[Opening SUPPLIED MATERIAL section]

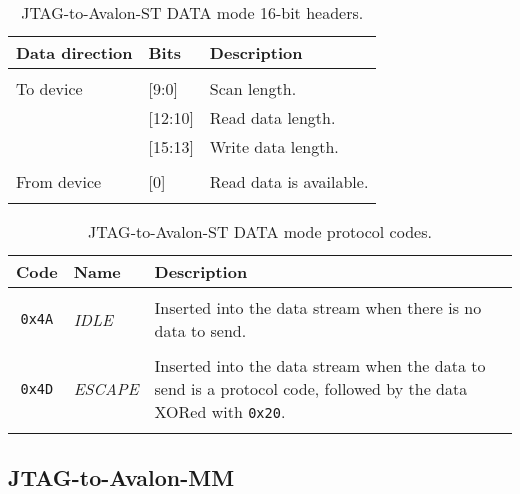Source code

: \documentclass[10pt,twoside]{article}
\begin{document}
%
\begin{table}[p]
\caption{JTAG-to-Avalon-ST DATA mode 16-bit headers.}
\label{tab:jtag_to_avalon_st_headers}
\begin{center}
\begin{tabular}{|l|l|p{9.5cm}|}
\hline
Data direction & Bits & Description\\
\hline\hline
&&\\
To device & [9:0]   & Scan length.\\
          & [12:10] & Read data length.\\
          & [15:13] & Write data length.\\
&&\\
From device & [0] & Read data is available.\\
&&\\
\hline
\end{tabular}
\end{center}
\end{table}

%
\begin{table}[p]
\caption{JTAG-to-Avalon-ST DATA mode protocol codes.}
\label{tab:jtag_to_avalon_st_protocol_codes}
\begin{center}
\begin{tabular}{|c|l|p{10.5cm}|}
\hline
Code & Name & Description\\
\hline\hline
&&\\
\verb+0x4A+ & {\em IDLE}   & Inserted into the data stream when there is no data to send.\\
&&\\
\verb+0x4D+ & {\em ESCAPE} & Inserted into the data stream when the data to send is a protocol
               code, followed by the data XORed with \verb+0x20+.\\
&&\\
\hline
\end{tabular}
\end{center}
\end{table}

\clearpage
\subsection{JTAG-to-Avalon-MM}
\label{sec:jtag_to_avalon_mm}
\end{document}
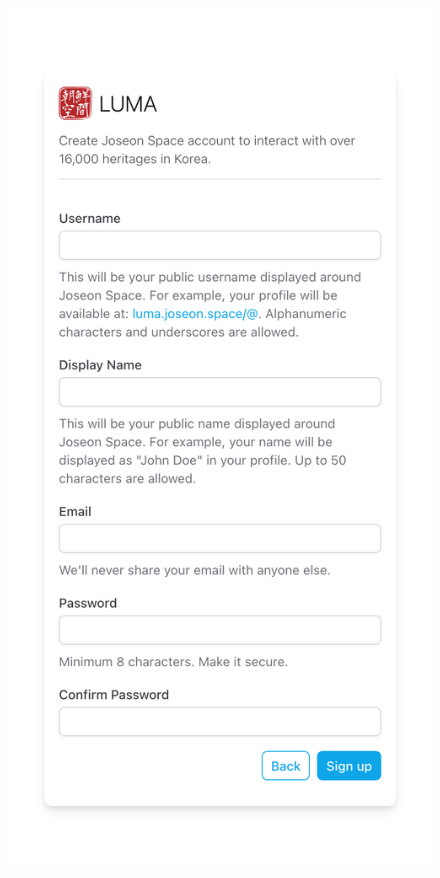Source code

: \documentclass[conference]{IEEEtran}
\begin{document}
\begin{figure}[h]
    \centering
    \begin{minipage}{0.49\linewidth}
        \centering
        \includegraphics[width=\linewidth]{media/v1.png}

\end{minipage}
\end{figure}
\end{document}
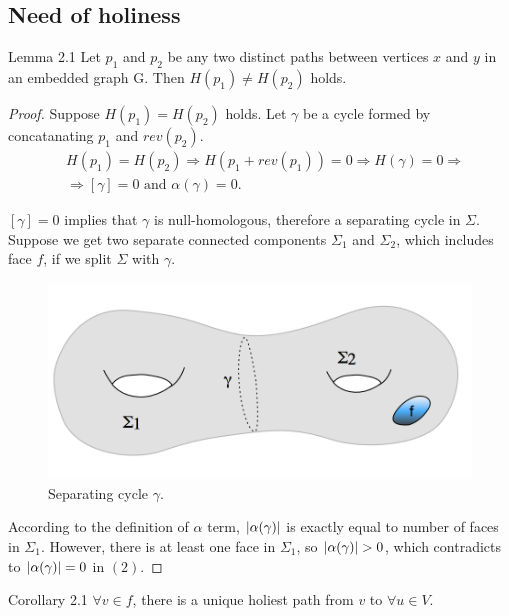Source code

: \documentclass{article}
\begin{document}
\subsection{Need of holiness}

\begin{oneshot}{Lemma 2.1}
Let $p_1$ and $p_2$ be any two distinct paths between vertices $x$ and $y$ in an embedded graph G. Then $H(p_1) \neq H(p_2)$ holds. 
\end{oneshot}
\begin{proof}
Suppose $H(p_1) = H(p_2)$ holds. Let $\gamma$ be a cycle formed by concatanating $p_1$ and $rev(p_2)$.
\begin{align}
& H(p_1) = H(p_2) \Rightarrow H(p_1 + rev(p_1)) = 0 \Rightarrow  H(\gamma) = 0 \Rightarrow \\
&  \Rightarrow [\gamma] = 0 \text{ and } \alpha(\gamma) = 0.
\end{align}

$[\gamma] = 0$ implies that $\gamma$ is null-homologous, therefore a separating cycle in $\Sigma$. Suppose we get two separate connected components $\Sigma_1$ and $\Sigma_2$, which includes face $f$, if we split $\Sigma$ with $\gamma$. \\

\begin{figure}[H]
  \label{fig: g2_separating_cycle}
  \centering
  \includegraphics[scale = 0.55]{figures/g2_separating_cycle.png}
  \caption{Separating cycle $\gamma$.}
\end{figure}

According to the definition of $\alpha$ term, $\mathopen| \alpha(\gamma) \mathclose|$ is exactly equal to number of faces in $\Sigma_1$. However, there is at least one face in $\Sigma_1$, so $\mathopen| \alpha(\gamma) \mathclose| > 0$, which contradicts to $\mathopen| \alpha(\gamma) \mathclose| = 0$ in $(2)$.
\end{proof}

\begin{oneshot}{Corollary 2.1}
$\forall v \in f$, there is a unique holiest path from $v$ to $\forall u \in V$.
\end{oneshot}
\end{document}
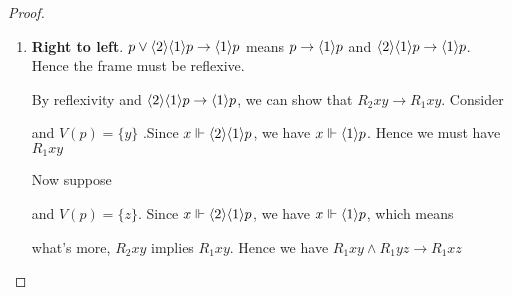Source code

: \documentclass[11pt]{article}
\begin{document}
\begin{proof}
\begin{enumerate}
\item \textbf{Right to left}.
\(p\vee\langle2\rangle\langle1\rangle p\to\langle1\rangle p\) means \(p\to\langle1\rangle p\) and \(\langle2\rangle\langle1\rangle
      p\to\langle1\rangle p\). Hence the frame must be reflexive.

By reflexivity and \(\langle2\rangle\langle1\rangle p\to\langle1\rangle p\), we can show that
\(R_2xy\to R_1xy\). Consider
\begin{center}\end{center}
and \(V(p)=\{y\}\)
.Since \(x\Vdash\langle2\rangle\langle1\rangle p\), we have \(x\Vdash\langle1\rangle p\). Hence we
must have \(R_1xy\)

Now suppose
\begin{center}\end{center}
and \(V(p)=\{z\}\). Since \(x\Vdash\langle2\rangle\langle1\rangle p\), we have
\(x\Vdash\langle1\rangle p\), which means
\begin{center}\end{center}
what's more, \(R_2xy\) implies \(R_1xy\). Hence we have \(R_1xy\wedge
      R_1yz\to R_1xz\)
\end{enumerate}
\end{proof}
\end{document}

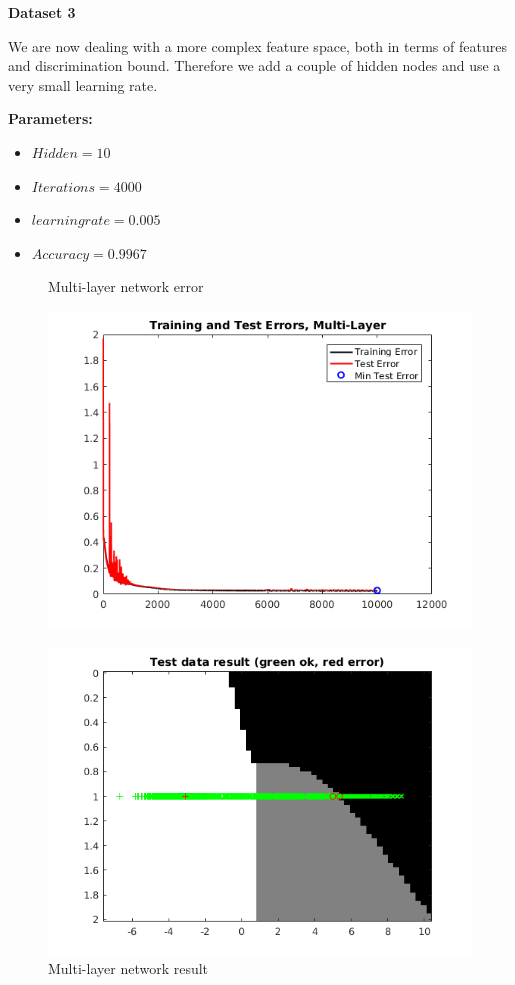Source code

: \documentclass[a4paper,12pt]{article}
\begin{document}
\noindent \textbf{Dataset 3}

We are now dealing with a more complex feature space, both in terms of features and discrimination bound. Therefore we add a couple of hidden nodes and use a very small learning rate.

\textbf{Parameters:}
\begin{itemize}
\item $Hidden = 10$
\item $Iterations = 4000$
\item $learning rate = 0.005$
\item $Accuracy = 0.9967$
\end{itemize}

\begin{figure}[H]
\centering
  \begin{minipage}[]{0.49\textwidth}
  \caption{Multi-layer network error}\label{fig:multi_3_error}
  \includegraphics[width=\textwidth]{figures/multi_3_error.png}
  \end{minipage}
  \begin{minipage}[]{0.49\textwidth}
  \caption{Multi-layer network result}\label{fig:multi_3_test}
  \includegraphics[width=\textwidth]{figures/multi_3_test.png}
  \end{minipage}
\end{figure}
\end{document}
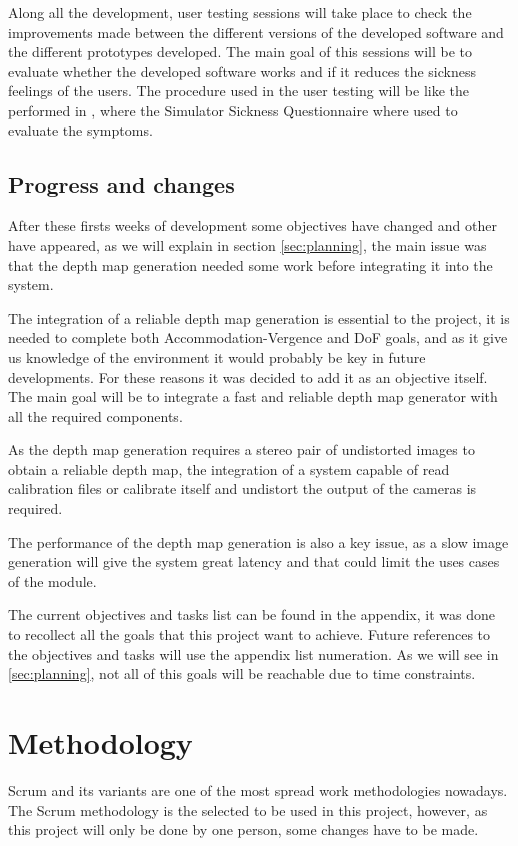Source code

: \documentclass[10pt,a4paper,twocolumn,twoside]{article}
\begin{document}
	Along all the development, user testing sessions will take place to check the improvements made between the different versions of the developed software and the different prototypes developed. The main goal of this sessions will be to evaluate whether the developed software works and if it reduces the sickness feelings of the users. The procedure used in the user testing will be like the performed in \cite{ifftConfortDoF}, where the Simulator Sickness Questionnaire \cite{ssqQuestion} where used to evaluate the symptoms. 
	
	\subsection{Progress and changes}
	
	After these firsts weeks of development some objectives have changed and other have appeared, as we will explain in section \ref{sec:planning}, the main issue was that the depth map generation needed some work before integrating it into the system.
	
	The integration of a reliable depth map generation is essential to the project, it is needed to complete both Accommodation-Vergence and DoF goals, and as it give us knowledge of the environment it would probably be key in future developments. For these reasons it was decided to add it as an objective itself. The main goal will be to integrate a fast and reliable depth map generator with all the required components.
	
	As the depth map generation requires a stereo pair of undistorted images to obtain a reliable depth map, the integration of a system capable of read calibration files or calibrate itself and undistort the output of the cameras is required.  

	The performance of the depth map generation is also a key issue, as a slow image generation will give the system great latency and that could limit the uses cases of the module. 
	
	The current objectives and tasks list can be found in the appendix, it was done to recollect all the goals that this project want to achieve. Future references to the objectives and tasks will use the appendix list numeration. As we will see in \ref{sec:planning}, not all of this goals will be reachable due to time constraints.
	
	\section{Methodology}
	Scrum and its variants are one of the most spread work methodologies nowadays.
	The Scrum methodology is the selected to be used in this project, however, as this project will only be done by one person, some changes have to be made. 
	
\end{document}
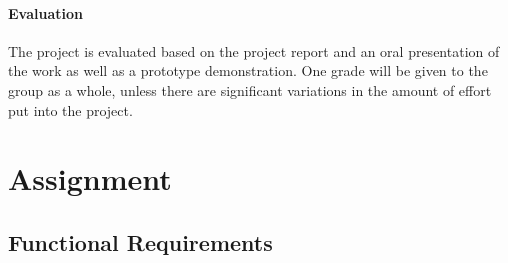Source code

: \paragraph{Evaluation}
The project is evaluated based on the project report and an oral presentation of
the work as well as a prototype demonstration. One grade will be given to the
group as a whole, unless there are significant variations in the amount of
effort put into the project.

\section{Assignment}


\subsection{Functional Requirements}

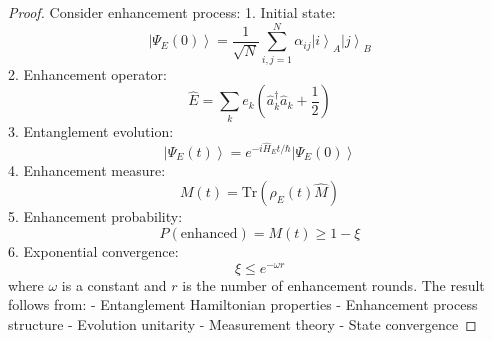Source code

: \documentclass[12pt]{article}
\newcommand{\ket}[1]{\left|#1\right\rangle}
\newcommand{\tr}{\text{Tr}}
\newcommand{\op}[1]{\hat{#1}}
\begin{document}
\begin{proof}
Consider enhancement process:
1. Initial state:
\begin{equation}
\ket{\Psi_E(0)} = \frac{1}{\sqrt{N}}\sum_{i,j=1}^N \alpha_{ij}\ket{i}_A\ket{j}_B
\end{equation}
2. Enhancement operator:
\begin{equation}
\op{E} = \sum_k e_k(\op{a}_k^\dagger\op{a}_k + \frac{1}{2})
\end{equation}
3. Entanglement evolution:
\begin{equation}
\ket{\Psi_E(t)} = e^{-i\op{H}_Et/\hbar}\ket{\Psi_E(0)}
\end{equation}
4. Enhancement measure:
\begin{equation}
M(t) = \tr(\rho_E(t)\op{M})
\end{equation}
5. Enhancement probability:
\begin{equation}
P(\text{enhanced}) = M(t) \geq 1 - \xi
\end{equation}
6. Exponential convergence:
\begin{equation}
\xi \leq e^{-\omega r}
\end{equation}
where $\omega$ is a constant and $r$ is the number of enhancement rounds.
The result follows from:
- Entanglement Hamiltonian properties
- Enhancement process structure
- Evolution unitarity
- Measurement theory
- State convergence
\end{proof}
\end{document}
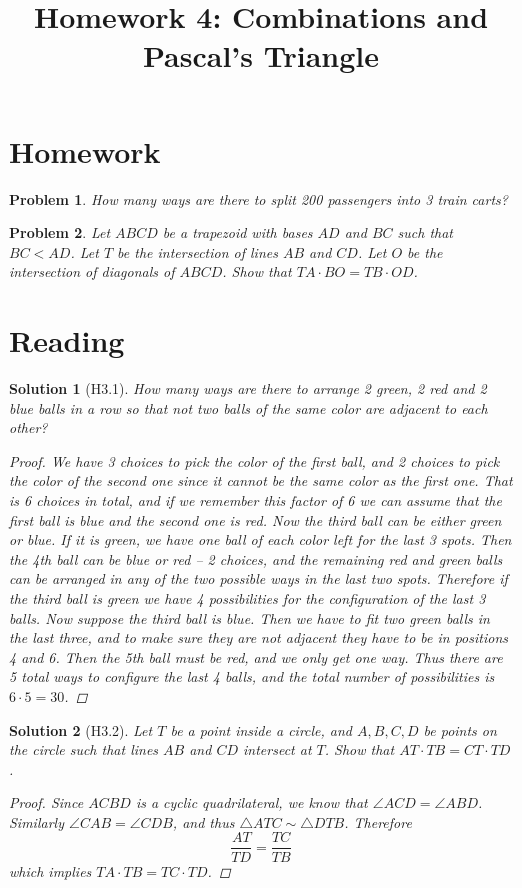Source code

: \documentclass[a4paper,12pt]{article}
\title{Homework 4: Combinations and Pascal's Triangle}
\theoremstyle{perfect}
\newtheorem{prb}{Problem}
\newtheorem{sol}{Solution}
\begin{document}
 
\maketitle

\section{Homework}

\begin{prb}
How many ways are there to split 200 passengers into 3 train carts?
\end{prb}

\begin{prb}
Let $ABCD$ be a trapezoid with bases $AD$ and $BC$ such that $BC < AD$. Let $T$ be the intersection of lines $AB$ and $CD$. Let $O$ be the intersection of diagonals of $ABCD$. Show that $TA\cdot BO = TB\cdot OD$.
\end{prb}

\section{Reading}

\begin{sol}[H3.1]
\textit{How many ways are there to arrange 2 green, 2 red and 2 blue balls in a row so that not two balls of the same color are adjacent to each other?}
\begin{proof}
We have 3 choices to pick the color of the first ball, and 2 choices to pick the color of the second one since it cannot be the same color as the first one. That is 6 choices in total, and if we remember this factor of 6 we can assume that the first ball is blue and the second one is red. Now the third ball can be either green or blue. If it is green, we have one ball of each color left for the last 3 spots. Then the 4th ball can be blue or red -- 2 choices, and the remaining red and green balls can be arranged in any of the two possible ways in the last two spots. Therefore if the third ball is green we have 4 possibilities for the configuration of the last 3 balls. Now suppose the third ball is blue. Then we have to fit two green balls in the last three, and to make sure they are not adjacent they have to be in positions 4 and 6. Then the 5th ball must be red, and we only get one way. Thus there are 5 total ways to configure the last 4 balls, and the total number of possibilities is $6 \cdot 5 = 30$.
\end{proof}
\end{sol}

\begin{sol}[H3.2]
\textit{Let $T$ be a point inside a circle, and $A, B, C, D$ be points on the circle such that lines $AB$ and $CD$ intersect at $T$. Show that $AT\cdot TB = CT \cdot TD$.}
\begin{proof}
Since $ACBD$ is a cyclic quadrilateral, we know that $\angle ACD = \angle ABD$. Similarly $\angle CAB = \angle CDB$, and thus $\triangle ATC \sim \triangle DTB$. Therefore $$\frac{AT}{TD} = \frac{TC}{TB}$$ which implies $TA\cdot TB = TC \cdot TD$.
\end{proof}
\end{sol}
\end{document}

[Closing SUPPLIED MATERIAL section]

EXERCISE:
The answer must be every line of the records above that holds the word "frac".

RESPONSE AREA:
\ket{\Psi_E(0)} = \frac{1}{\sqrt{N}}\sum_{i,j=1}^N \alpha_{ij}\ket{i}_A\ket{j}_B
\op{E} = \sum_k e_k(\op{a}_k^\dagger\op{a}_k + \frac{1}{2})
Since $ACBD$ is a cyclic quadrilateral, we know that $\angle ACD = \angle ABD$. Similarly $\angle CAB = \angle CDB$, and thus $\triangle ATC \sim \triangle DTB$. Therefore $$\frac{AT}{TD} = \frac{TC}{TB}$$ which implies $TA\cdot TB = TC \cdot TD$.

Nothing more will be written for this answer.